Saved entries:

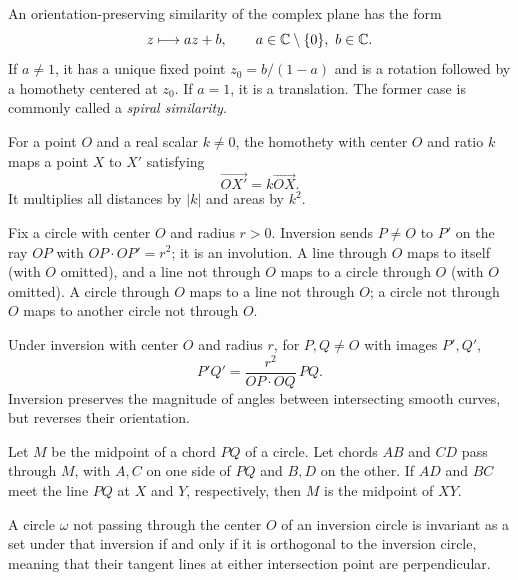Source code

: \begin{definition}
An orientation-preserving similarity of the complex plane has the form
\[
 z\longmapsto az+b, \qquad a\in\C\setminus\{0\}, \ b\in\C.
\]
If $a\ne1$, it has a unique fixed point $z_0=b/(1-a)$ and is a rotation followed by a homothety centered at $z_0$. If $a=1$, it is a translation. The former case is commonly called a \emph{spiral similarity}.
\end{definition}

\begin{definition}[Homothety]
For a point $O$ and a real scalar $k\ne0$, the homothety with center $O$ and ratio $k$ maps a point $X$ to $X'$ satisfying
\[
 \overrightarrow{OX'}=k\overrightarrow{OX}.
\]
It multiplies all distances by $|k|$ and areas by $k^2$.
\end{definition}

\begin{definition}
Fix a circle with center $O$ and radius $r>0$. Inversion sends $P\ne O$ to $P'$ on the ray $OP$ with $OP\cdot OP'=r^2$; it is an involution. A line through $O$ maps to itself (with $O$ omitted), and a line not through $O$ maps to a circle through $O$ (with $O$ omitted). A circle through $O$ maps to a line not through $O$; a circle not through $O$ maps to another circle not through $O$.
\end{definition}

\begin{proposition}
Under inversion with center $O$ and radius $r$, for $P, Q\ne O$ with images $P', Q'$,
\[
 P'Q'=\frac{r^2}{OP\cdot OQ}\, PQ.
\]
Inversion preserves the magnitude of angles between intersecting smooth curves, but reverses their orientation.
\end{proposition}

\begin{theorem}
Let $M$ be the midpoint of a chord $PQ$ of a circle. Let chords $AB$ and $CD$ pass through $M$, with $A, C$ on one side of $PQ$ and $B, D$ on the other. If $AD$ and $BC$ meet the line $PQ$ at $X$ and $Y$, respectively, then $M$ is the midpoint of $XY$.
\end{theorem}

\begin{proposition}
A circle $\omega$ not passing through the center $O$ of an inversion circle is invariant as a set under that inversion if and only if it is orthogonal to the inversion circle, meaning that their tangent lines at either intersection point are perpendicular.
\end{proposition}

Task to carry out
Determine the number of lines in the entries that contain the word "similarity". Give that number and nothing more.

Result of the exercise
2